What has been an encouraging – but modest and uneven – expansion will continue, said center director Rajeev Dhawan.

“It’s going to be eerily similar next year to what we saw this year,” he said.

Four years after the recession officially ended, other local economists are also generally upbeat — with some caveats. They expect job growth and a falling unemployment rate, but none thinks the region can quickly regain the jobs lost in the downturn.

Moreover, the quality of the jobs is in some doubt: More than one-third of all the employment growth in the region has been in retail and hospitality, two low-paying sectors.

While the state likely will add 77,700 jobs next year, just 14,700 of those will be “premium positions,” that is, paying at least $60,000 a year, Dhawan said. “Uncertainty is affecting big companies more than anything. ‘If I don’t have to hire, I don’t.’”

Much of that uncertainty is tied to government dysfunction, and worry about the possibility of another shutdown, as well as another tussle over whether to raise the debt ceiling. “Give me a budget deal or give me lousy growth,” Dhawan said.

And while housing is no longer surging at its frenetic pre-recession pace, the market will keep improving, adding jobs to the economy and bolstering the financial stability of many consumers, he said.

There is ample room for the housing market to grow, said Eugene James, regional director of Metrostudy, a national research company.

In 1998, before the housing boom had truly kicked into overdrive, metro Atlanta saw 27,600 housing starts.

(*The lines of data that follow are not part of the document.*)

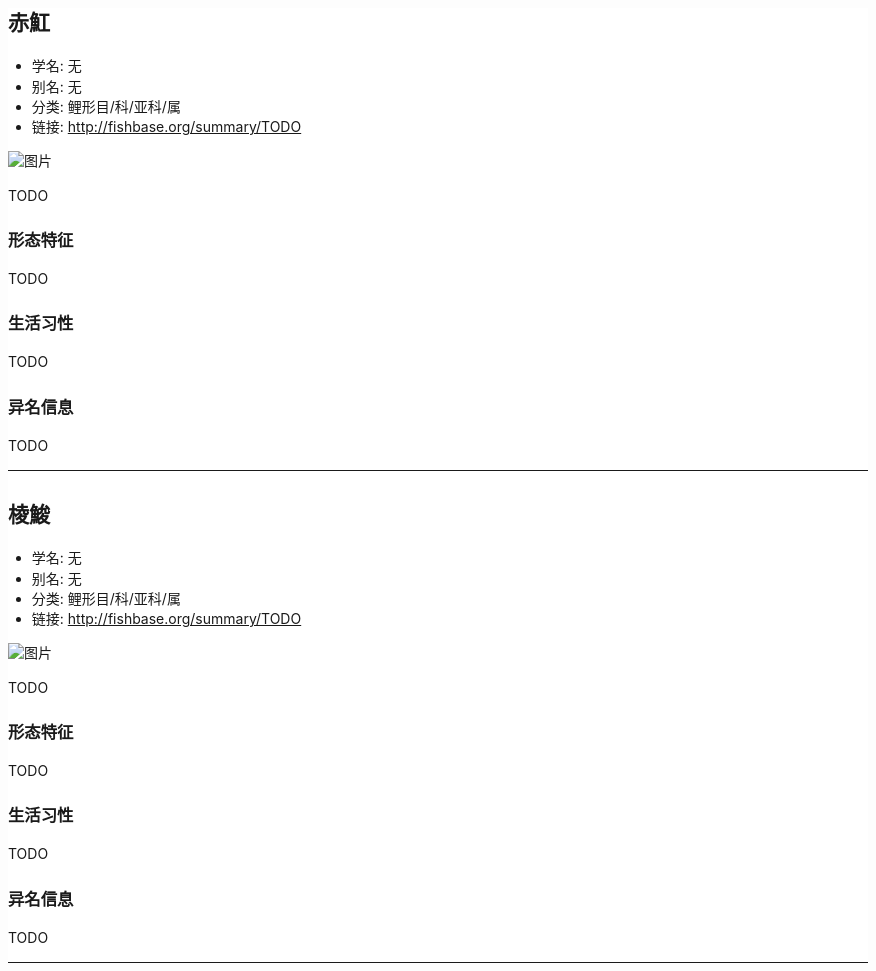 
## 赤魟

- 学名: 无
- 别名: 无
- 分类: 鲤形目/科/亚科/属
- 链接: <http://fishbase.org/summary/TODO>

![图片](photos/赤魟.jpg)

TODO

### 形态特征

TODO

### 生活习性

TODO

### 异名信息

TODO

------



## 棱鮻

- 学名: 无
- 别名: 无
- 分类: 鲤形目/科/亚科/属
- 链接: <http://fishbase.org/summary/TODO>

![图片](photos/棱鮻.jpg)

TODO

### 形态特征

TODO

### 生活习性

TODO

### 异名信息

TODO

------


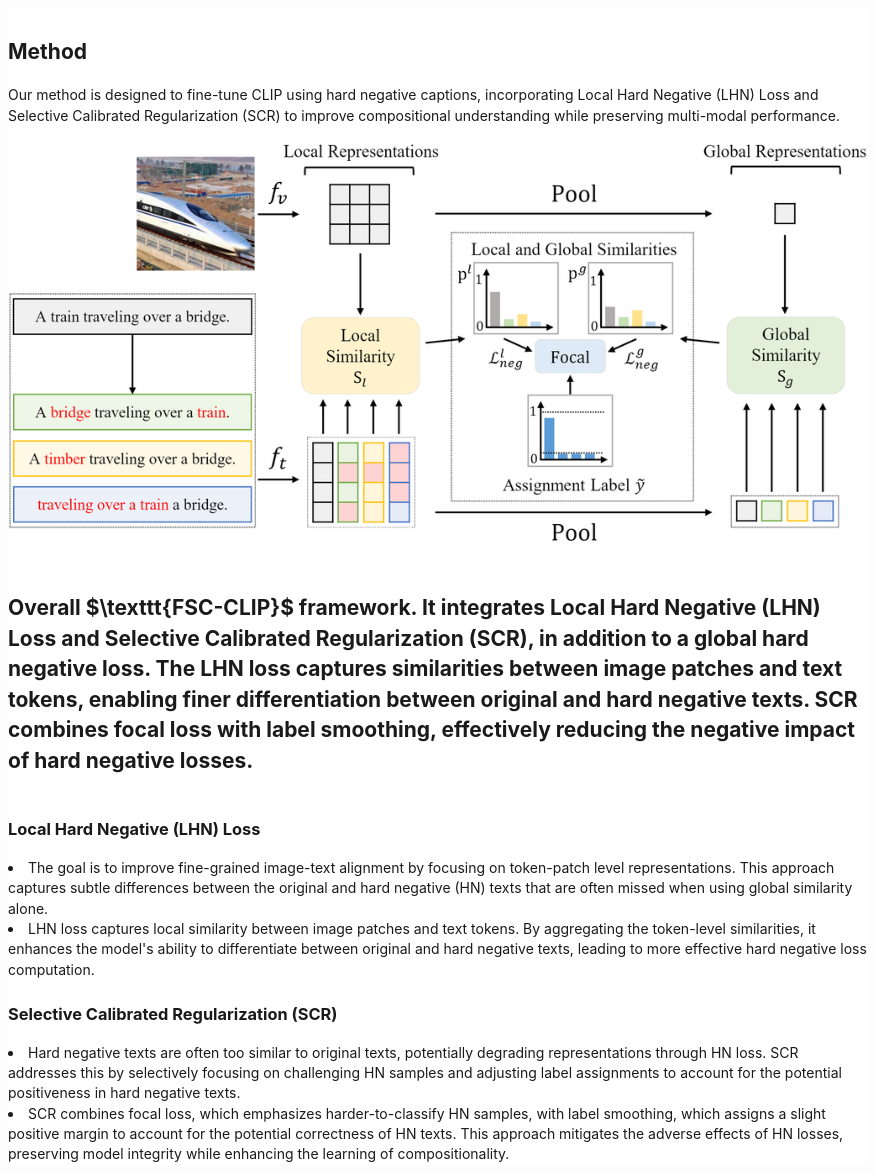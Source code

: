 </section>



<section class="section">
  <div class="container is-max-desktop">
    <div class="columns is-centered">
      <div class="column is-full-width">
        <h2 class="title is-3">Method</h2> 
        <div class="content has-text-justified">
          <p>
Our method is designed to fine-tune CLIP using hard negative captions, incorporating Local Hard Negative (LHN) Loss and Selective Calibrated Regularization (SCR) to improve compositional understanding while preserving multi-modal performance.
          </p>
        </div>
        <!-- figure -->
        <div style="margin-bottom: 3rem;">
          <img src="assets/fsc-clip/framework.png"/>
          <h2 class="subtitle has-text-centered is-size-5" style="padding-top: 1rem;">
            <b>Overall $\texttt{FSC-CLIP}$ framework.</b> It integrates <b>Local Hard Negative (LHN) Loss</b> and <b>Selective Calibrated Regularization (SCR)</b>, in addition to a global hard negative loss. The LHN loss captures similarities between image patches and text tokens, enabling finer differentiation between original and hard negative texts. SCR combines focal loss with label smoothing, effectively reducing the negative impact of hard negative losses.
          </h2>
        </div>
        <!-- figure -->
        <div class="content has-text-justified">
          <h3 class="title is-5">Local Hard Negative (LHN) Loss</h3>
          <li>The goal is to improve fine-grained image-text alignment by focusing on token-patch level representations. This approach captures subtle differences between the original and hard negative (HN) texts that are often missed when using global similarity alone.</li>
          <li>LHN loss captures local similarity between image patches and text tokens. By aggregating the token-level similarities, it enhances the model's ability to differentiate between original and hard negative texts, leading to more effective hard negative loss computation.</li>
          <h3 class="title is-5">Selective Calibrated Regularization (SCR)</h3>
          <li>Hard negative texts are often too similar to original texts, potentially degrading representations through HN loss. SCR addresses this by selectively focusing on challenging HN samples and adjusting label assignments to account for the potential positiveness in hard negative texts.</li>
          <li>SCR combines focal loss, which emphasizes harder-to-classify HN samples, with label smoothing, which assigns a slight positive margin to account for the potential correctness of HN texts. This approach mitigates the adverse effects of HN losses, preserving model integrity while enhancing the learning of compositionality.</li>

This year, there will be less than half that, James said. In the peak year of 2006, there were 58,600 housing starts.

“We have never seen inventory levels this low,” he said.

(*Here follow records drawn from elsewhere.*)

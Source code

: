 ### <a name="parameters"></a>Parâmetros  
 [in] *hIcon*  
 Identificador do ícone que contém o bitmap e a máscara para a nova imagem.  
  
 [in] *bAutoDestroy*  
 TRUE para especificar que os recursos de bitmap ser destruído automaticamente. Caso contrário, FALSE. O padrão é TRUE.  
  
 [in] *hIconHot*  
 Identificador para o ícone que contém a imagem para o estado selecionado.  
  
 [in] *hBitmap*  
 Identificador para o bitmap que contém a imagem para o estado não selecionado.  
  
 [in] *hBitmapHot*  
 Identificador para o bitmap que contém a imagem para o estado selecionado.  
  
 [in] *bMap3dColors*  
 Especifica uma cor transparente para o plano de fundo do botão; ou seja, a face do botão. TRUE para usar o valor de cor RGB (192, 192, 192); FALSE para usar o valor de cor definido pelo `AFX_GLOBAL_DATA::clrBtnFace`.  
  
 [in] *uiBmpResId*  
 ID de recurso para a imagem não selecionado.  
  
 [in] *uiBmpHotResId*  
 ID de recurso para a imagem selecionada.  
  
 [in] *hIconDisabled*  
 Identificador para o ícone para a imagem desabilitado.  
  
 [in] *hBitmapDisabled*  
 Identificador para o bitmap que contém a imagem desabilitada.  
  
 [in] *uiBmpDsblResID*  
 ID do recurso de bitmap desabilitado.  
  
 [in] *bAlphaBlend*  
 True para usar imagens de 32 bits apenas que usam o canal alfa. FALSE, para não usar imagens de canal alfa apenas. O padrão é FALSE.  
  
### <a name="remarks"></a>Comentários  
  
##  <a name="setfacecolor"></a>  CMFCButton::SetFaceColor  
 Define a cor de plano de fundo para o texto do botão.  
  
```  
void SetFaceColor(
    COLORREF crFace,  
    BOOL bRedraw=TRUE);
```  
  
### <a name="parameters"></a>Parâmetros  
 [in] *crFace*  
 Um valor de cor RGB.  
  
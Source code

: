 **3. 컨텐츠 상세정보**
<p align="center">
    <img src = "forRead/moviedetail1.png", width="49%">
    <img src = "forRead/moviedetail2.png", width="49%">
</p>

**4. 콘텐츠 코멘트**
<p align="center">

The result is a mismatch of rising demand against insufficient supply, a formula for higher prices. In metro Atlanta, the median price of a home of 2,000 square feet or more is $250,000 – compared to $215,000 a year ago, James said.

There are larger national trends that could mean more construction to come, said William Strauss, an economist with the Federal Reserve Bank of Chicago.

The recession undermined the drive of millions of young people to live on their own and start families, he said. Massive layoffs, followed by anemic hiring has meant many people still living with their parents instead of adding to demand for apartments and houses. That will improve only as the economy does.

“We are short almost a million households,” Strauss said. “What happens if we ultimately unleash that? A better labor market.”

A better labor market is long overdue – no post-recession recovery on record has been this sluggish. While job growth in Georgia has been fairly steady since early 2010, the state’s economy is still roughly 228,419 short of its pre-recession levels.

“We are still in a slower growth environment,” said Mark Vitner, senior economist at Wells Fargo. “But job growth in metro Atlanta has really picked up in the last year. I think 2014 will be better than 2013 and I think that 2015 will be better than 2014.”

Metro Atlanta and the state of Georgia were hit much harder than nearly anywhere else in the country. However, the region seems now to be outperforming the nation in job growth and should continue to recover faster than the nation as a whole, said Jeff Humphreys, director of the Selig Center for Economic Growth at the University of Georgia.

“I think we are picking up momentum,” he said. “It is not full speed, but it is better than half-speed.”